* WHAT IS BEING ASKED *
Copy each line of the records below, from the first through the one that contains "- **Ollama**: For embedding and LLM models.", exactly as written.

* DATA TO USE *
'''
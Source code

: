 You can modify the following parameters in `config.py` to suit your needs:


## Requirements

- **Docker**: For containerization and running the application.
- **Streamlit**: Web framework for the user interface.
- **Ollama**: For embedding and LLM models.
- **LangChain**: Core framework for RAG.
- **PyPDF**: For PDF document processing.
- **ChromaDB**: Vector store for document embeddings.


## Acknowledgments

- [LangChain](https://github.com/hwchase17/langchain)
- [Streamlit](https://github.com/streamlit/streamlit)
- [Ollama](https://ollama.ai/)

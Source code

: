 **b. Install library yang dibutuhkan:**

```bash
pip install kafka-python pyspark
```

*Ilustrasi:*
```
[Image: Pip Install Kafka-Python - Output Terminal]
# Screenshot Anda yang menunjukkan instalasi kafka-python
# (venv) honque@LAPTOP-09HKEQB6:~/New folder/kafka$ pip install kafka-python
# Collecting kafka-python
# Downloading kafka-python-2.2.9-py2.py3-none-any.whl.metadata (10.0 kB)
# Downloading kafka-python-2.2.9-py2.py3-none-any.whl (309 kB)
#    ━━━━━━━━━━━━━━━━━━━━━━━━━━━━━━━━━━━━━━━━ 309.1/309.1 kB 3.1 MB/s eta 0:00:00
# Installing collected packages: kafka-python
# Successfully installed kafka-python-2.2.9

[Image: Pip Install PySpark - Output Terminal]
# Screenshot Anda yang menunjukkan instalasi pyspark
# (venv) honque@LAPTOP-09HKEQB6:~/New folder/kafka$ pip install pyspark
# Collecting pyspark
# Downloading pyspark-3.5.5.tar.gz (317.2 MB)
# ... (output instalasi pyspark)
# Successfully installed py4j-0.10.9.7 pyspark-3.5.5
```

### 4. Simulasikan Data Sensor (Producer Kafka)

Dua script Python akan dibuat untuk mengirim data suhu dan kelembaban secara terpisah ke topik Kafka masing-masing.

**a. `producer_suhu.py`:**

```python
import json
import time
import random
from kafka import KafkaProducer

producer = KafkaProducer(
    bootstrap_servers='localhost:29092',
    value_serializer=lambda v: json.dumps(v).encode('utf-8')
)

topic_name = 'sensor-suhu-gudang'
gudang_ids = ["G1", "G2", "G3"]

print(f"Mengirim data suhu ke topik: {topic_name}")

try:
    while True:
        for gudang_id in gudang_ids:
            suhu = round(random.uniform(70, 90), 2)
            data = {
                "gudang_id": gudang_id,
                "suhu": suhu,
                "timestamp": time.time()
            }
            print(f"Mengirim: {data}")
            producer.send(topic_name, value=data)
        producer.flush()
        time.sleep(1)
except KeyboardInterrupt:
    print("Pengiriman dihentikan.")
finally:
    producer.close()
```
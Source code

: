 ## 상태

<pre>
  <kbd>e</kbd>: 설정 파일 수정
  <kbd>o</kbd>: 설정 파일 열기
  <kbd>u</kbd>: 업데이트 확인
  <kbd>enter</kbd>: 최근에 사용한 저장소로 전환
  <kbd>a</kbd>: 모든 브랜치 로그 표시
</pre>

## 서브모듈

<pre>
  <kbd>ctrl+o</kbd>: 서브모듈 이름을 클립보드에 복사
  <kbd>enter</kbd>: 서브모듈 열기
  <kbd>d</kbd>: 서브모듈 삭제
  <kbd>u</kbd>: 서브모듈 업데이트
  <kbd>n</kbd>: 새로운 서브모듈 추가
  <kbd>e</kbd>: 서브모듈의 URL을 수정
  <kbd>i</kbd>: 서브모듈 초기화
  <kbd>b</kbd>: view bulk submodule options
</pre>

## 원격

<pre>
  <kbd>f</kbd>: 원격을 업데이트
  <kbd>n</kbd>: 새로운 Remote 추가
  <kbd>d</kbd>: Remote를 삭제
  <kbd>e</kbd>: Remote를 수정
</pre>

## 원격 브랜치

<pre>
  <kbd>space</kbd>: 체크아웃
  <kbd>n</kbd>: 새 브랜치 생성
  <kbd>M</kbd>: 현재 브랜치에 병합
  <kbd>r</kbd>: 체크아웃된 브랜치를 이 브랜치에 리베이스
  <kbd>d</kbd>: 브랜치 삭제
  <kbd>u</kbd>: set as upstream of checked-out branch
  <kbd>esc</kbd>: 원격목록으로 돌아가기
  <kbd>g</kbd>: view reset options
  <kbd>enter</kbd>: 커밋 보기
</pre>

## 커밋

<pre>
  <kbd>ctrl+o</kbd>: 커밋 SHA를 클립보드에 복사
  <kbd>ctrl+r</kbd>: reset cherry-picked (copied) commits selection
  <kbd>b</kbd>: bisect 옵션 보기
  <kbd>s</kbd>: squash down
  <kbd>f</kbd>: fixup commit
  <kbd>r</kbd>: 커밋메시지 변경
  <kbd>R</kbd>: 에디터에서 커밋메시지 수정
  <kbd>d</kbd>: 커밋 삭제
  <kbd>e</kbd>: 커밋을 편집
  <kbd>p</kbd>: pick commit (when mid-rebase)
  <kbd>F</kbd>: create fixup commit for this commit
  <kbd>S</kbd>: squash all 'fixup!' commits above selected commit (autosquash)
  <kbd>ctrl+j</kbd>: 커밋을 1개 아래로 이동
'''
* WRITTEN REPLY *
Source code

: You can modify the following parameters in `config.py` to suit your needs:


## Requirements

- **Docker**: For containerization and running the application.
- **Streamlit**: Web framework for the user interface.
- **Ollama**: For embedding and LLM models.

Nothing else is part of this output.